■ Assignment ■
Only the lines from the start of the data through the line with "- Assign Runbook" belong in the copy. Restate them word for word, minus the pictures.

■ Provided data ■
==*==

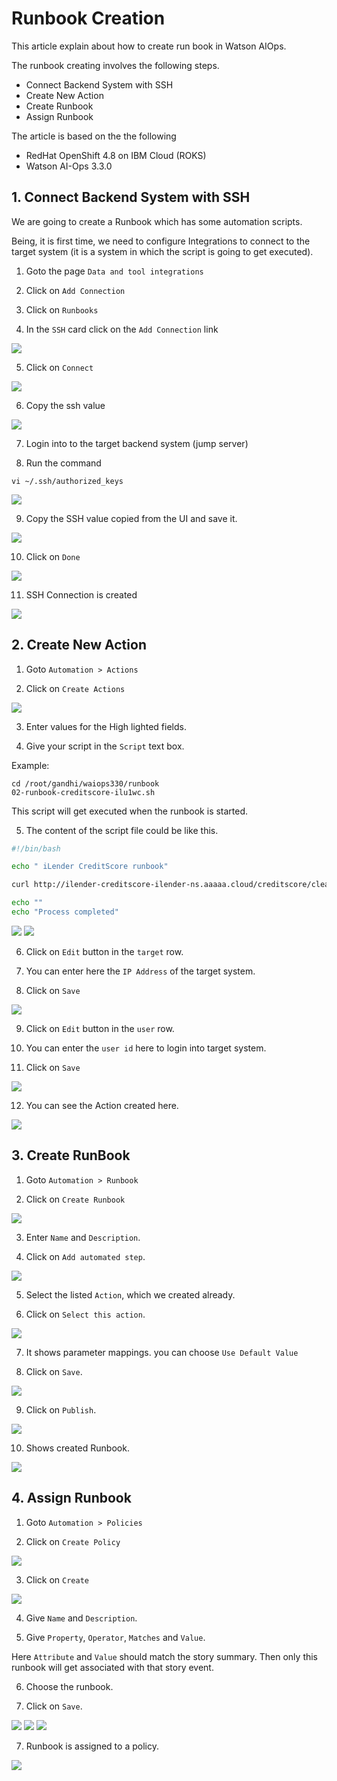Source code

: # Runbook Creation

This article explain about how to create run book in Watson AIOps.

The runbook creating involves the following steps.

- Connect Backend System with SSH
- Create New Action
- Create Runbook
- Assign Runbook


The article is based on the the following

- RedHat OpenShift 4.8 on IBM Cloud (ROKS)
- Watson AI-Ops 3.3.0

## 1. Connect Backend System with SSH

We are going to create a Runbook which has some automation scripts.

Being, it is first time, we need to configure Integrations to connect to the target system (it is a system in which the script is going to get executed).

1. Goto the page `Data and tool integrations`

2. Click on  `Add Connection`

3. Click on  `Runbooks`

4. In the `SSH` card click on the `Add Connection` link

<img src="images/create-ssh-00001.png">

5. Click on  `Connect`

<img src="images/create-ssh-00002.png">

6. Copy the ssh value

<img src="images/create-ssh-00003.png">

7. Login into to the target backend system (jump server)

8. Run the command

```
vi ~/.ssh/authorized_keys
```

<img src="images/create-ssh-00004.png">

9. Copy the SSH value copied from the UI and save it.

<img src="images/create-ssh-00005.png">

10. Click on  `Done`

<img src="images/create-ssh-00006.png">

11. SSH Connection is created

<img src="images/create-ssh-00007.png">


## 2. Create New Action

1. Goto `Automation > Actions`

2. Click on  `Create Actions `

<img src="images/create-action-00001.png">

3. Enter values for the High lighted fields.

4. Give your script in the `Script` text box.


Example: 
```
cd /root/gandhi/waiops330/runbook
02-runbook-creditscore-ilu1wc.sh
```

This script will get executed when the runbook is started.


5. The content of the script file could be like this.

```.sh
#!/bin/bash

echo " iLender CreditScore runbook"

curl http://ilender-creditscore-ilender-ns.aaaaa.cloud/creditscore/clearLeakMemoryUptoMaxPercentage

echo ""
echo "Process completed"
```

<img src="images/create-action-00002.png">
<img src="images/create-action-00003.png">


6. Click on `Edit` button in the `target` row.

7. You can enter here the `IP Address` of the target system.

8. Click on  `Save`

<img src="images/create-action-00004.png">

9. Click on `Edit` button in the `user` row.

10. You can enter the `user id` here to login into target system.

11. Click on  `Save`

<img src="images/create-action-00005.png">

12. You can see the Action created here.

<img src="images/create-action-00006.png">


## 3. Create RunBook

1. Goto `Automation > Runbook`

2. Click on  `Create Runbook `

<img src="images/create-runbook-00001.png">

3. Enter `Name` and `Description`.

4. Click on `Add automated step`.

<img src="images/create-runbook-00002.png">

5. Select the listed `Action`, which we created already.

6. Click on `Select this action`.

<img src="images/create-runbook-00003.png">

7. It shows parameter mappings. you can choose `Use Default Value`

8. Click on `Save`.

<img src="images/create-runbook-00004.png">

9. Click on `Publish`.

<img src="images/create-runbook-00005.png">

10. Shows created Runbook.

<img src="images/create-runbook-00006.png">


## 4. Assign Runbook

1. Goto `Automation > Policies`

2. Click on  `Create Policy `

<img src="images/assign-runbook-00001.png">

3. Click on  `Create`

<img src="images/assign-runbook-00002.png">

4. Give `Name` and `Description`.

5. Give `Property`, `Operator`, `Matches` and `Value`.

Here `Attribute` and `Value` should match the story summary. Then only this runbook will get associated with that story event.

6. Choose the runbook.

7. Click on `Save`.

<img src="images/assign-runbook-00003.png">
<img src="images/assign-runbook-00004.png">
<img src="images/assign-runbook-00005.png">

7. Runbook is assigned to a policy.

<img src="images/assign-runbook-00006.png">

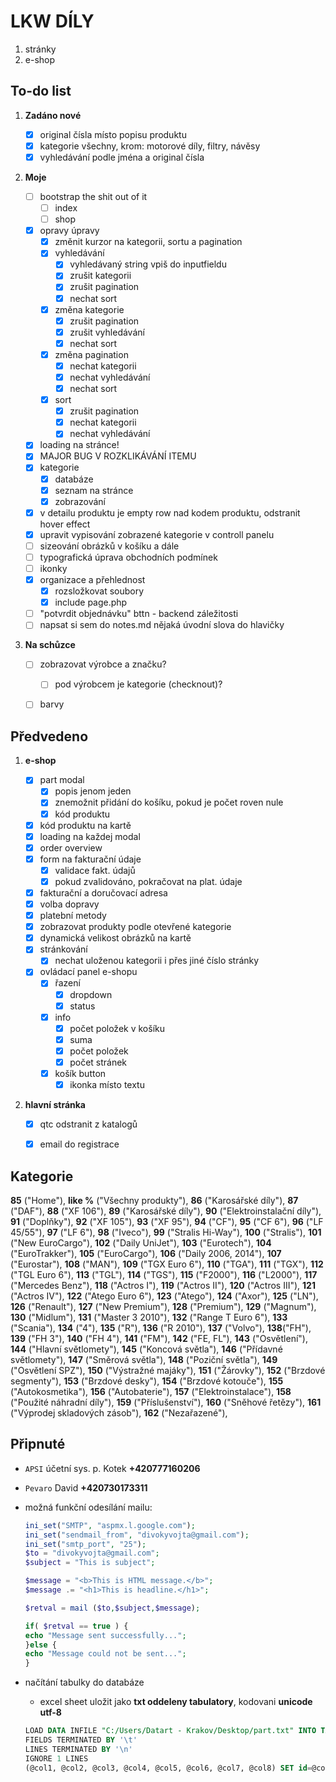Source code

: 
# LKW DÍLY

1. stránky
2. e-shop



## To-do list

1. __Zadáno nové__

    - [x] original čísla místo popisu produktu
    - [x] kategorie všechny, krom: motorové díly, filtry, návěsy
    - [x] vyhledávání podle jména a original čísla

2. __Moje__

    - [ ] bootstrap the shit out of it
        - [ ] index
        - [ ] shop
    - [x] opravy úpravy
        - [x] změnit kurzor na kategorii, sortu a pagination
        - [x] vyhledávání
            - [x] vyhledávaný string vpiš do inputfieldu
            - [x] zrušit kategorii
            - [x] zrušit pagination
            - [x] nechat sort
        - [x] změna kategorie
            - [x] zrušit pagination
            - [x] zrušit vyhledávání
            - [x] nechat sort
        - [x] změna pagination
            - [x] nechat kategorii
            - [x] nechat vyhledávání
            - [x] nechat sort
        - [x] sort
            - [x] zrušit pagination
            - [x] nechat kategorii
            - [x] nechat vyhledávání
    - [x] loading na stránce!
    - [x] MAJOR BUG V ROZKLIKÁVÁNÍ ITEMU
    - [x] kategorie
        - [x] databáze
        - [x] seznam na stránce
        - [x] zobrazování
    - [x] v detailu produktu je empty row nad kodem produktu, odstranit hover effect
    - [x] upravit vypisování zobrazené kategorie v controll panelu
    - [ ] sizeování obrázků v košíku a dále 
    - [ ] typografická úprava obchodních podmínek
    - [ ] ikonky
    - [x] organizace a přehlednost
        - [x] rozsložkovat soubory
        - [x] include page.php
    - [ ] "potvrdit objednávku" bttn - backend záležitosti
    - [ ] napsat si sem do notes.md nějaká úvodní slova do hlavičky

3. __Na schůzce__

    - [ ] zobrazovat výrobce a značku?
        - [ ] pod výrobcem je kategorie (checknout)? 
    - [ ] barvy



## Předvedeno

1. __e-shop__

    - [x] part modal
        - [x] popis jenom jeden
        - [x] znemožnit přidání do košíku, pokud je počet roven nule
        - [x] kód produktu
    - [x] kód produktu na kartě
    - [x] loading na každej modal
    - [x] order overview
    - [x] form na fakturační údaje
        - [x] validace fakt. údajů
        - [x] pokud zvalidováno, pokračovat na plat. údaje
    - [x] fakturační a doručovací adresa
    - [x] volba dopravy
    - [x] platební metody 
    - [x] zobrazovat produkty podle otevřené kategorie
    - [x] dynamická velikost obrázků na kartě
    - [x] stránkování
        - [x] nechat uloženou kategorii i přes jiné číslo stránky
    - [x] ovládací panel e-shopu
        - [x] řazení
            - [x] dropdown
            - [x] status
        - [x] info
            - [x] počet položek v košíku
            - [x] suma
            - [x] počet položek
            - [x] počet stránek
        - [x] košík button
            - [x] ikonka místo textu

2. __hlavní stránka__

    - [x] qtc odstranit z katalogů
    - [x] email do registrace



## Kategorie

**85** ("Home"),
**like %** ("Všechny produkty"),
    **86** ("Karosářské díly"),
        **87** ("DAF"),
            **88** ("XF 106"),
                **89** ("Karosářské díly"),
                **90** ("Elektroinstalační dí­ly"),
                **91** ("Doplňky"),
            **92** ("XF 105"),
            **93** ("XF 95"),
            **94** ("CF"),
            **95** ("CF 6"),
            **96** ("LF 45/55"),
            **97** ("LF 6"),
        **98** ("Iveco"),
            **99** ("Stralis Hi-Way"),
            **100** ("Stralis"),
            **101** ("New EuroCargo"),
            **102** ("Daily UniJet"),
            **103** ("Eurotech"),
            **104** ("EuroTrakker"),
            **105** ("EuroCargo"),
            **106** ("Daily 2006, 2014"),
            **107** ("Eurostar"),
        **108** ("MAN"),
            **109** ("TGX Euro 6"),
            **110** ("TGA"),
            **111** ("TGX"),
            **112** ("TGL Euro 6"),
            **113** ("TGL"),
            **114** ("TGS"),
            **115** ("F2000"),
            **116** ("L2000"),
        **117** ("Mercedes Benz"),
            **118** ("Actros I"),
            **119** ("Actros II"),
            **120** ("Actros III"),
            **121** ("Actros IV"),
            **122** ("Atego Euro 6"),
            **123** ("Atego"),
            **124** ("Axor"),
            **125** ("LN"),
        **126** ("Renault"),
            **127** ("New Premium"),
            **128** ("Premium"),
            **129** ("Magnum"),
            **130** ("Midlum"),
            **131** ("Master 3 2010"),
            **132** ("Range T Euro 6"),
        **133** ("Scania"),
            **134** ("4"),
            **135** ("R"),
            **136** ("R 2010"),
        **137** ("Volvo"),
            **138**("FH"),
            **139** ("FH 3"),
            **140** ("FH 4"),
            **141** ("FM"),
            **142** ("FE, FL"),
    **143** ("Osvětlení"),
        **144** ("Hlavní světlomety"),
        **145** ("Koncová světla"),
        **146** ("Přídavné světlomety"),
        **147** ("Směrová světla"),
        **148** ("Poziční světla"),
        **149** ("Osvětlení SPZ"),
        **150** ("Výstražné majáky"),
        **151** ("Žárovky"),
    **152** ("Brzdové segmenty"),
        **153** ("Brzdové desky"),
        **154** ("Brzdové kotouče"),
    **155** ("Autokosmetika"),
    **156** ("Autobaterie"),
    **157** ("Elektroinstalace"),
    **158** ("Použité náhradní díly"),
    **159** ("Příslušenství"),
    **160** ("Sněhové řetězy"),
    **161** ("Výprodej skladových zásob"),
    **162** ("Nezařazené"),



## Připnuté

* `APSI` účetní sys. p. Kotek __+420777160206__
* `Pevaro` David __+420730173311__

* možná funkční odesílání mailu:
    ``` php
    ini_set("SMTP", "aspmx.l.google.com");
    ini_set("sendmail_from", "divokyvojta@gmail.com");
    ini_set("smtp_port", "25");
    $to = "divokyvojta@gmail.com";
    $subject = "This is subject";

    $message = "<b>This is HTML message.</b>";
    $message .= "<h1>This is headline.</h1>";

    $retval = mail ($to,$subject,$message);

    if( $retval == true ) {
    echo "Message sent successfully...";
    }else {
    echo "Message could not be sent...";
    }
    ```

* načítání tabulky do databáze
    * excel sheet uložit jako __txt oddeleny tabulatory__, kodovani __unicode utf-8__

    ``` sql
    LOAD DATA INFILE "C:/Users/Datart - Krakov/Desktop/part.txt" INTO TABLE part
    FIELDS TERMINATED BY '\t'
    LINES TERMINATED BY '\n'
    IGNORE 1 LINES
    (@col1, @col2, @col3, @col4, @col5, @col6, @col7, @col8) SET id=@col1, img_path=@col2, name=@col3, code=@col4, category=@col5, price=@col6, storage=@col8;
    ```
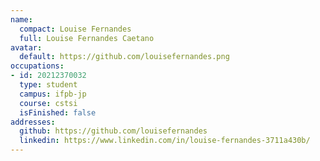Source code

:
 ```yaml
---
name:
  compact: Louise Fernandes
  full: Louise Fernandes Caetano
avatar:
  default: https://github.com/louisefernandes.png
occupations:
- id: 20212370032
  type: student
  campus: ifpb-jp
  course: cstsi
  isFinished: false
addresses:
  github: https://github.com/louisefernandes
  linkedin: https://www.linkedin.com/in/louise-fernandes-3711a430b/
---
```

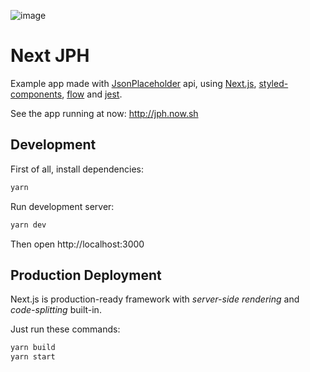 ![image](https://cloud.githubusercontent.com/assets/3277185/24065232/4da3cc92-0b48-11e7-85a4-20934d463f0e.png)


# Next JPH
Example app made with [JsonPlaceholder](http://jsonplaceholder.typicode.com/) api, using [Next.js](http://github.com/zeit/next.js), [styled-components](http://github.com/styled-components/styled-components), [flow](http://github.com/facebook/flow) and [jest](http://github.com/facebook/jest).
  
See the app running at now: http://jph.now.sh

## Development
First of all, install dependencies:
```sh
yarn
```

Run development server:
```sh
yarn dev
```
Then open http://localhost:3000

## Production Deployment
Next.js is production-ready framework with *server-side rendering* and *code-splitting* built-in.  

Just run these commands:
```sh
yarn build
yarn start
```
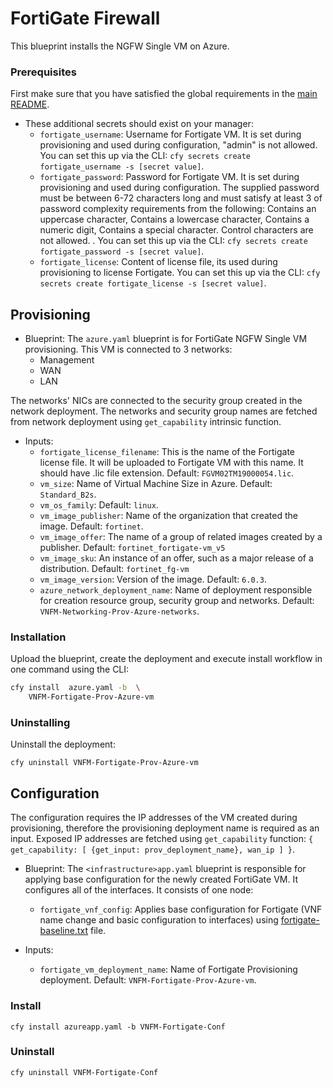 # FortiGate Firewall

This blueprint installs the NGFW Single VM on Azure.

### Prerequisites

First make sure that you have satisfied the global requirements in the [main README](../README.md).

* These additional secrets should exist on your manager:
  * `fortigate_username`: Username for Fortigate VM. It is set during provisioning and used during configuration, "admin" is not allowed. You can set this up via the CLI: `cfy secrets create fortigate_username -s [secret value]`.
  * `fortigate_password`: Password for Fortigate VM. It is set during provisioning and used during configuration. The supplied password must be between 6-72 characters long and must satisfy at least 3 of password complexity requirements from the following: Contains an uppercase character, Contains a lowercase character, Contains a numeric digit, Contains a special character. Control characters are not allowed. . You can set this up via the CLI: `cfy secrets create fortigate_password -s [secret value]`.
  * `fortigate_license`: Content of license file, its used during provisioning to license Fortigate. You can set this up via the CLI: `cfy secrets create fortigate_license -s [secret value]`.

## Provisioning

* Blueprint: The `azure.yaml` blueprint is for FortiGate NGFW Single VM provisioning. This VM is connected to 3 networks:
  * Management
  * WAN
  * LAN

The networks' NICs are connected to the security group created in the network deployment. The networks and security group names are fetched from network deployment using `get_capability` intrinsic function.

* Inputs:
  * `fortigate_license_filename`: This is the name of the Fortigate license file. It will be uploaded to Fortigate VM with this name. It should have .lic file extension. Default: `FGVM02TM19000054.lic`.
  * `vm_size`: Name of Virtual Machine Size in Azure. Default: `Standard_B2s`.
  * `vm_os_family`: Default: `linux`.
  * `vm_image_publisher`: Name of the organization that created the image. Default: `fortinet`.
  * `vm_image_offer`: The name of a group of related images created by a publisher. Default: `fortinet_fortigate-vm_v5`
  * `vm_image_sku`: An instance of an offer, such as a major release of a distribution. Default: `fortinet_fg-vm`
  * `vm_image_version`: Version of the image. Default: `6.0.3`.
  * `azure_network_deployment_name`: Name of deployment responsible for creation resource group, security group and networks. Default: `VNFM-Networking-Prov-Azure-networks`.

### Installation

Upload the blueprint, create the deployment and execute install workflow in one command using the CLI:

```bash
cfy install  azure.yaml -b  \
    VNFM-Fortigate-Prov-Azure-vm
```

### Uninstalling

Uninstall the deployment:

```
cfy uninstall VNFM-Fortigate-Prov-Azure-vm
```

## Configuration

The configuration requires the IP addresses of the VM created during provisioning, therefore the provisioning deployment name is required as an input. Exposed IP addresses are fetched using `get_capability` function: `{ get_capability: [ {get_input: prov_deployment_name}, wan_ip ] }`.

* Blueprint: The `<infrastructure>app.yaml` blueprint is responsible for applying base configuration for the newly created FortiGate VM. It configures all of the interfaces. It consists of one node:
  * `fortigate_vnf_config`: Applies base configuration for Fortigate (VNF name change and basic configuration to interfaces) using [fortigate-baseline.txt](Resources/templates/fortigate-baseline.txt) file.

* Inputs:
  * `fortigate_vm_deployment_name`: Name of Fortigate Provisioning deployment. Default: `VNFM-Fortigate-Prov-Azure-vm`.

### Install

`cfy install azureapp.yaml -b VNFM-Fortigate-Conf`

### Uninstall

`cfy uninstall VNFM-Fortigate-Conf`
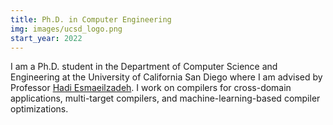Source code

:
 ```yaml
--- 
title: Ph.D. in Computer Engineering
img: images/ucsd_logo.png
start_year: 2022
---
```


I am a Ph.D. student in the Department of Computer Science and Engineering at the University of California San Diego where I am advised by Professor [Hadi Esmaeilzadeh](https://cseweb.ucsd.edu/~hadi/). 
I work on compilers for cross-domain applications, multi-target compilers, and machine-learning-based compiler optimizations.
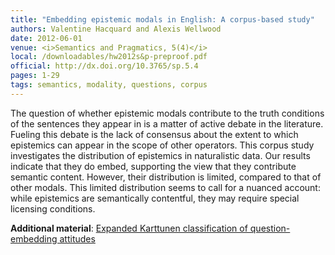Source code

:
```yaml
---
title: "Embedding epistemic modals in English: A corpus-based study"
authors: Valentine Hacquard and Alexis Wellwood
date: 2012-06-01
venue: <i>Semantics and Pragmatics, 5(4)</i>
local: /downloadables/hw2012s&p-preproof.pdf
official: http://dx.doi.org/10.3765/sp.5.4
pages: 1-29
tags: semantics, modality, questions, corpus
---
```


The question of whether epistemic modals contribute to the truth conditions of the sentences they appear in is a matter of active debate in the literature.
Fueling this debate is the lack of consensus about the extent to which epistemics can
appear in the scope of other operators. This corpus study investigates the distribution
of epistemics in naturalistic data. Our results indicate that they do embed, supporting the view that they contribute semantic content. However, their distribution is
limited, compared to that of other modals. This limited distribution seems to call for
a nuanced account: while epistemics are semantically contentful, they may require
special licensing conditions.


**Additional material**: [Expanded Karttunen classification of question-embedding attitudes](http://faculty.wcas.northwestern.edu/wellwood/downloadables/hw2012appendix.pdf)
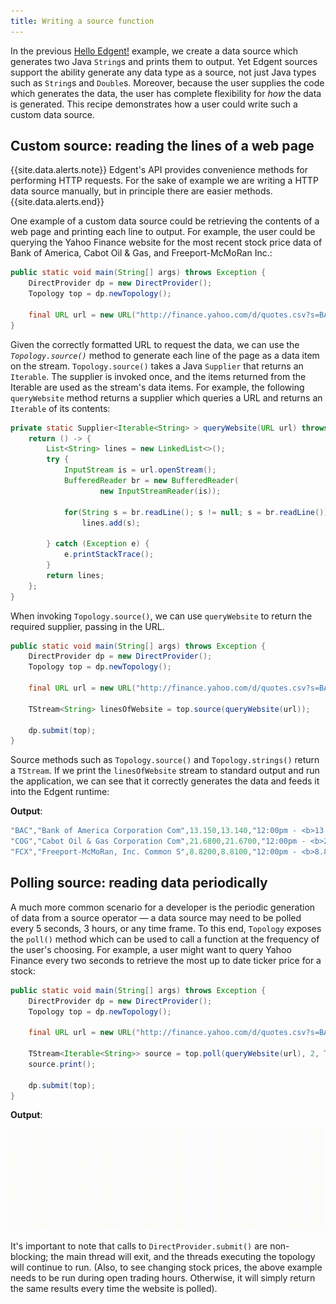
 ```yaml
---
title: Writing a source function
---
```


In the previous [Hello Edgent!](recipe_hello_edgent) example, we create a data source which generates two Java `String`s and prints them to output. Yet Edgent sources support the ability generate any data type as a source, not just Java types such as `String`s and `Double`s. Moreover, because the user supplies the code which generates the data, the user has complete flexibility for *how* the data is generated. This recipe demonstrates how a user could write such a custom data source.

## Custom source: reading the lines of a web page

{{site.data.alerts.note}} Edgent's API provides convenience methods for performing HTTP requests. For the sake of example we are writing a HTTP data source manually, but in principle there are easier methods. {{site.data.alerts.end}}

One example of a custom data source could be retrieving the contents of a web page and printing each line to output. For example, the user could be querying the Yahoo Finance website for the most recent stock price data of Bank of America, Cabot Oil & Gas, and Freeport-McMoRan Inc.:

``` java
public static void main(String[] args) throws Exception {
    DirectProvider dp = new DirectProvider();
    Topology top = dp.newTopology();

    final URL url = new URL("http://finance.yahoo.com/d/quotes.csv?s=BAC+COG+FCX&f=snabl");
}
```

Given the correctly formatted URL to request the data, we can use the *`Topology.source()`* method to generate each line of the page as a data item on the stream. `Topology.source()` takes a Java `Supplier` that returns an `Iterable`. The supplier is invoked once, and the items returned from the Iterable are used as the stream's data items. For example, the following `queryWebsite` method returns a supplier which queries a URL and returns an `Iterable` of its contents:

``` java
private static Supplier<Iterable<String> > queryWebsite(URL url) throws Exception{
    return () -> {
        List<String> lines = new LinkedList<>();
        try {
            InputStream is = url.openStream();
            BufferedReader br = new BufferedReader(
                    new InputStreamReader(is));

            for(String s = br.readLine(); s != null; s = br.readLine())
                lines.add(s);

        } catch (Exception e) {
            e.printStackTrace();
        }
        return lines;
    };
}
```

When invoking `Topology.source()`, we can use `queryWebsite` to return the required supplier, passing in the URL.

```java
public static void main(String[] args) throws Exception {
    DirectProvider dp = new DirectProvider();
    Topology top = dp.newTopology();

    final URL url = new URL("http://finance.yahoo.com/d/quotes.csv?s=BAC+COG+FCX&f=snabl");

    TStream<String> linesOfWebsite = top.source(queryWebsite(url));

    dp.submit(top);
}
```

Source methods such as `Topology.source()` and `Topology.strings()` return a `TStream`. If we print the `linesOfWebsite` stream to standard output and run the application, we can see that it correctly generates the data and feeds it into the Edgent runtime:

**Output**:

```java
"BAC","Bank of America Corporation Com",13.150,13.140,"12:00pm - <b>13.145</b>"
"COG","Cabot Oil & Gas Corporation Com",21.6800,21.6700,"12:00pm - <b>21.6775</b>"
"FCX","Freeport-McMoRan, Inc. Common S",8.8200,8.8100,"12:00pm - <b>8.8035</b>"
```

## Polling source: reading data periodically

A much more common scenario for a developer is the periodic generation of data from a source operator &mdash; a data source may need to be polled every 5 seconds, 3 hours, or any time frame. To this end, `Topology` exposes the `poll()` method which can be used to call a function at the frequency of the user's choosing. For example, a user might want to query Yahoo Finance every two seconds to retrieve the most up to date ticker price for a stock:

```java
public static void main(String[] args) throws Exception {
    DirectProvider dp = new DirectProvider();
    Topology top = dp.newTopology();

    final URL url = new URL("http://finance.yahoo.com/d/quotes.csv?s=BAC+COG+FCX&f=snabl");

    TStream<Iterable<String>> source = top.poll(queryWebsite(url), 2, TimeUnit.SECONDS);
    source.print();

    dp.submit(top);
}
```

**Output**:

<img src="images/pollingSource.gif">

It's important to note that calls to `DirectProvider.submit()` are non-blocking; the main thread will exit, and the threads executing the topology will continue to run. (Also, to see changing stock prices, the above example needs to be run during open trading hours. Otherwise, it will simply return the same results every time the website is polled).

==*==

■ Output of the task ■
Source code

: # Runbook Creation

This article explain about how to create run book in Watson AIOps.

The runbook creating involves the following steps.

- Connect Backend System with SSH
- Create New Action
- Create Runbook
- Assign Runbook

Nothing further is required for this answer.